Additional resources:
By default, downloadRawSequenceData()
prints one line for each file that is downloaded. There is currently no option to suppress this.
The soil data download functions (downloadRawSoilData()
and downloadAllRawSoilData()
) throw an error if there is nothing to retrieve from soil chemistry (DP1.10107.001) or soil physical properties (DP1.10108.001). Since the output of the downloading script is passed into the SQLite database in create_soil_database.R
, it will causes downstream issues if the function output is missing columns. An error occurs for these preset parameters, which have no soil chemistry data:
PRESET_SITES = c("OSBS", "CPER", "CLBJ")
PRESET_START_YR_MO = "2018-03"
PRESET_END_YR_MO = "2018-07"
TARGET_GENE = "16S"
SEQUENCING_RUNS = c("C5B2R")
The name of the function downloadAllRawSoilData()
can be misleading, since it relies on the preset parameters rather than downloading all of NEON's available soil data - one option could be for downloadAllRawSoilData()
to (by default) download all the data for preset sites, or for all sites? (not sure how long this takes, though).
Another approach may be to create a full SQLite database and store it 1) remotely, or 2) within the R package, and then the database can be called to match the sequencing files. I'm not sure how much memory this full database would take up at this point in time, but it might be a manageable size. One implementation of the remote approach is within the metScanR package:
"The DB is updated frequently and hosted externally of the metScanR package. Upon loading the metScanR package via library(metScanR), the DB is accessed via internet connection and installed locally to the user's computer via metScanR's updateDatabase() function."
To create a more robust file downloading process, the downloadRawSequenceData
function should use neonUtilities::zipsByURI
instead of the base R function file.download
. Since zipsByURI
only accepts metadata from a downloaded file, this may also require changes to the default behavior of downloadSequenceMetadata
.
The organizeRawSequenceData
function, which appears at the end of the "Download NEON Data" vignette and moves downloaded files from a "docking" location to an ITS- or 16S-specific subfolder, should reference the metadata produced by downloadSequenceMetadata
to sort files into their subfolder rather than search for the "ITS" and "16S" character strings in the filenames.

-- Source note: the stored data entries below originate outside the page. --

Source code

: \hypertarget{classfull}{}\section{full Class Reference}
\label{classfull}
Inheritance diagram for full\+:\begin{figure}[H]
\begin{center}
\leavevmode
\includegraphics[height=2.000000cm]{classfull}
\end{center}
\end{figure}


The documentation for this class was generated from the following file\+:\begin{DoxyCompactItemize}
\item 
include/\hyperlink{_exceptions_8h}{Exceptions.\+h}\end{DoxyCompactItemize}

The code to create a directory structure, in the server setup script, could be simplified by wrapping into a function and using system()
calls. mkdir -p
will create a directory if it does not exist, but will not overwrite or throw errors if there is already an existing directory. Below is an example of how I have used this before (not updated for the specific server setup of this pipeline).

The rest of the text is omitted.